(INFORMATION PROVIDED begins)

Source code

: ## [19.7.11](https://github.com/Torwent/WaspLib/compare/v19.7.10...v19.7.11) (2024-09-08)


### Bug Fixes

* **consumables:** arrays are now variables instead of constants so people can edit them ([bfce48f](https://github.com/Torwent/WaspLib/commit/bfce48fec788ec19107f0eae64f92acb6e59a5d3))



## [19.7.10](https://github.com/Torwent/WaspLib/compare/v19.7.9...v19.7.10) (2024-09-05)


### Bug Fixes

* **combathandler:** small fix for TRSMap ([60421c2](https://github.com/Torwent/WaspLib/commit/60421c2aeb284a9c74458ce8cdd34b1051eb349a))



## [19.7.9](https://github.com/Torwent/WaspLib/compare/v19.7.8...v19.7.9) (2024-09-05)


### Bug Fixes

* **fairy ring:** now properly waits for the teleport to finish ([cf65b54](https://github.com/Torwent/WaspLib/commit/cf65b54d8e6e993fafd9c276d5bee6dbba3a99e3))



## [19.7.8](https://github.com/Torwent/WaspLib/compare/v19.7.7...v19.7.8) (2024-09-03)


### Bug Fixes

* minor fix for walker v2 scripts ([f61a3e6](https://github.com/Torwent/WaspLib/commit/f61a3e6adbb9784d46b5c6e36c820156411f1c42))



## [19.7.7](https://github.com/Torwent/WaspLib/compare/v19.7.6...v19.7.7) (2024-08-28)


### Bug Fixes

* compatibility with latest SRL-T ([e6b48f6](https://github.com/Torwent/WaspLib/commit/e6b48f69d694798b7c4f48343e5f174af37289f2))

(INFORMATION PROVIDED ends)

■ REQUIREMENT ■
After locating the line that holds "ring:** now properly", print it and each line after it through the end of the data, exactly as it stands.

■ WRITTEN RESPONSE ■
* **fairy ring:** now properly waits for the teleport to finish ([cf65b54](https://github.com/Torwent/WaspLib/commit/cf65b54d8e6e993fafd9c276d5bee6dbba3a99e3))



## [19.7.8](https://github.com/Torwent/WaspLib/compare/v19.7.7...v19.7.8) (2024-09-03)


### Bug Fixes

* minor fix for walker v2 scripts ([f61a3e6](https://github.com/Torwent/WaspLib/commit/f61a3e6adbb9784d46b5c6e36c820156411f1c42))



## [19.7.7](https://github.com/Torwent/WaspLib/compare/v19.7.6...v19.7.7) (2024-08-28)


### Bug Fixes

* compatibility with latest SRL-T ([e6b48f6](https://github.com/Torwent/WaspLib/commit/e6b48f69d694798b7c4f48343e5f174af37289f2))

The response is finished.